DATASET Block Start
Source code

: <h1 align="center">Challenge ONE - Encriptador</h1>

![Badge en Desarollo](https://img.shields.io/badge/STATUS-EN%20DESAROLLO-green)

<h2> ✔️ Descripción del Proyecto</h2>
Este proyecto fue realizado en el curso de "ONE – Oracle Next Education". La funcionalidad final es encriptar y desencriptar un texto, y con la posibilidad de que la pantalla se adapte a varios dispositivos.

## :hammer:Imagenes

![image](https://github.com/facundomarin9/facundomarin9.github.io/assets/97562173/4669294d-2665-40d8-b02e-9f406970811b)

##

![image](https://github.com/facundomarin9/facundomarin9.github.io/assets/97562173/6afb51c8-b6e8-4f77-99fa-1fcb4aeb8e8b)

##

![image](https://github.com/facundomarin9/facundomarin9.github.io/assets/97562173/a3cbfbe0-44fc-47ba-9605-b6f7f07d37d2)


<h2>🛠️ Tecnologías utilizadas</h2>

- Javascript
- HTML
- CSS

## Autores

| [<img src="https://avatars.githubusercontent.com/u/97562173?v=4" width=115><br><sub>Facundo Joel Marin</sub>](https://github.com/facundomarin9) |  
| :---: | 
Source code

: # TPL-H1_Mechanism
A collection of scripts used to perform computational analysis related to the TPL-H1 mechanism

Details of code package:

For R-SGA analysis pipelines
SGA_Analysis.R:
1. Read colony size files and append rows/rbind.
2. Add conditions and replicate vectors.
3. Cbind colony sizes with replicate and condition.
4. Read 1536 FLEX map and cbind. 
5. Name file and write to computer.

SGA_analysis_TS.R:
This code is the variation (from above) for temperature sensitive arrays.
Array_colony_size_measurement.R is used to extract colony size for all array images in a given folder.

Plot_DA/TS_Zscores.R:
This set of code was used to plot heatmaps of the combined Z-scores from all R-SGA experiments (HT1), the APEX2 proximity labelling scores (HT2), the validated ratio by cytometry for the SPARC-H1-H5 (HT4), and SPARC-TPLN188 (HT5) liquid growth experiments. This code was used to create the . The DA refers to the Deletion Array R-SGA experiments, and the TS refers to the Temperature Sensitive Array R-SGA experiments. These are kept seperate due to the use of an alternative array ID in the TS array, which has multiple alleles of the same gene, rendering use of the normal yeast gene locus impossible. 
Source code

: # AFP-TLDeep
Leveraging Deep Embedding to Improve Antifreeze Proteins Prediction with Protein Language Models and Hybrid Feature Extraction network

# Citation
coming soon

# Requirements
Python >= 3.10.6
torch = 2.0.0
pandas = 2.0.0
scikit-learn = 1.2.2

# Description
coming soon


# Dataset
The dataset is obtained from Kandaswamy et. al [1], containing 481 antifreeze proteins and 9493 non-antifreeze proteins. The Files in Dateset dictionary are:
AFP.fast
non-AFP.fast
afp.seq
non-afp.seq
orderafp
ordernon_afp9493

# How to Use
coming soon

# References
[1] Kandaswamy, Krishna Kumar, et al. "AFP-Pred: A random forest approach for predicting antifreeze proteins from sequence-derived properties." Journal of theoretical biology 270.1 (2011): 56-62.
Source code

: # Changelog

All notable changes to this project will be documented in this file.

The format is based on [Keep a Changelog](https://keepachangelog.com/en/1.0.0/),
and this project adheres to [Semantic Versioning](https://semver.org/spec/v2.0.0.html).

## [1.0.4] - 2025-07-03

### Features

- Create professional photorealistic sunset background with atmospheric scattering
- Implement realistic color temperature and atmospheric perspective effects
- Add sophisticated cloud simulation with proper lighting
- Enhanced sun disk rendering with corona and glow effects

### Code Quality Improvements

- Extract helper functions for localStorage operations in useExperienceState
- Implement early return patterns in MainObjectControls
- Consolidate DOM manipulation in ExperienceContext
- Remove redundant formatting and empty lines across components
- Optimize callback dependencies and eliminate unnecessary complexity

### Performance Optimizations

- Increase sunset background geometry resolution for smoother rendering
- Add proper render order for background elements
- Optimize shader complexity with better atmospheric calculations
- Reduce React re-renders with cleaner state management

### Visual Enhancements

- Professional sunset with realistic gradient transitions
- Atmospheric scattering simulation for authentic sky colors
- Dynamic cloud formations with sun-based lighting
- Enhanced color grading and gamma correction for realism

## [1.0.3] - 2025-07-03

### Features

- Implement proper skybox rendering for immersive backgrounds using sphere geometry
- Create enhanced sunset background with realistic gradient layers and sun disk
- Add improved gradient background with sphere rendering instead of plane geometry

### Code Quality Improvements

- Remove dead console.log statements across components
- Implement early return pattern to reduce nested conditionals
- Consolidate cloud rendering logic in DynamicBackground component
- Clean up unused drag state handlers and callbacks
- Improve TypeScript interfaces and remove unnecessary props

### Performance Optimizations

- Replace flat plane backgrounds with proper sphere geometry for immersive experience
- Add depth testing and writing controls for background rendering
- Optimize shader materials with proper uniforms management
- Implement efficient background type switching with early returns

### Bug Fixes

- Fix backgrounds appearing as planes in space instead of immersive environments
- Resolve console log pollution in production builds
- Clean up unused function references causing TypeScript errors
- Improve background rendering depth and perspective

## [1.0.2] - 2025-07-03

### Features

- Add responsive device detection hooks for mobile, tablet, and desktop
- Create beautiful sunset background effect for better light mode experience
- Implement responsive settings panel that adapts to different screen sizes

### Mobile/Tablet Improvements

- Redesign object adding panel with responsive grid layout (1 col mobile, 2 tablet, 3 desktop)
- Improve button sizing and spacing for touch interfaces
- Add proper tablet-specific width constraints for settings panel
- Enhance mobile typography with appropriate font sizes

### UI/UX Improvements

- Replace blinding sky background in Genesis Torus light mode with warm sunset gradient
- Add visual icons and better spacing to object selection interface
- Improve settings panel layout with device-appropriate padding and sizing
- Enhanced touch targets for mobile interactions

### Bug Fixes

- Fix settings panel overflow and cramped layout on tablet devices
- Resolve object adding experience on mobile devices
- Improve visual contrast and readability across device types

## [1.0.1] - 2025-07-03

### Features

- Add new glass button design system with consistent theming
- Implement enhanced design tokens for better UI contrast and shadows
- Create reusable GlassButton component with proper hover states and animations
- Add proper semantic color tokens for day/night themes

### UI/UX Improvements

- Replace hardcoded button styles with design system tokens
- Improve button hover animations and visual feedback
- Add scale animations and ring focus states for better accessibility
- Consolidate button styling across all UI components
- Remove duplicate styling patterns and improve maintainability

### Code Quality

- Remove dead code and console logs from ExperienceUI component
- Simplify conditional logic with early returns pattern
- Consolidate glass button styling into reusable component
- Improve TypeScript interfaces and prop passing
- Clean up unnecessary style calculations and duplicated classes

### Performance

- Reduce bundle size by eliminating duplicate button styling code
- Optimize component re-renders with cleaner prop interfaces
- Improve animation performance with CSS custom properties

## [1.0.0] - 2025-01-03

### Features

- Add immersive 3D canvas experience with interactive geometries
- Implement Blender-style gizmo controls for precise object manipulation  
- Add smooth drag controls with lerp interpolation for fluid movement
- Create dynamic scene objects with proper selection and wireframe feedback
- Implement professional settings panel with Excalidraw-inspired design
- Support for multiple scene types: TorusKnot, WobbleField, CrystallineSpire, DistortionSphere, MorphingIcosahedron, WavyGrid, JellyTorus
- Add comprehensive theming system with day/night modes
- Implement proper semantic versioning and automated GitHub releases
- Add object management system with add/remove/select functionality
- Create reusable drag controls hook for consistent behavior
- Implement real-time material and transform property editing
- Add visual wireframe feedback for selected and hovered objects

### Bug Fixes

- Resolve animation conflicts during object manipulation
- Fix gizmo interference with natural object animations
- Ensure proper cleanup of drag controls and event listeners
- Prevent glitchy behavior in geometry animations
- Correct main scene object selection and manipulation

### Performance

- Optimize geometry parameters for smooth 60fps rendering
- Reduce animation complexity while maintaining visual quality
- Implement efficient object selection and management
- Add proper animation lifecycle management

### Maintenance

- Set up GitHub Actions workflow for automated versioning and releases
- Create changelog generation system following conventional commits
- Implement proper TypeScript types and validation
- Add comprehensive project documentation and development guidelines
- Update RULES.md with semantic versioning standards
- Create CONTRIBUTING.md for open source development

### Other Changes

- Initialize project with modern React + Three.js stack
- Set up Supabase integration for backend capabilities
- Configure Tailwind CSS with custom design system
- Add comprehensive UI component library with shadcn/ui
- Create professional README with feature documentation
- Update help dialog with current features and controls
DATASET Block End
▶ [WORK TO BE COMPLETED]:
Each line above that contains the word "manipulation" must be copied.

▶ [FINAL ANSWER]:
- Consolidate DOM manipulation in ExperienceContext
- Implement Blender-style gizmo controls for precise object manipulation  
- Resolve animation conflicts during object manipulation
- Correct main scene object selection and manipulation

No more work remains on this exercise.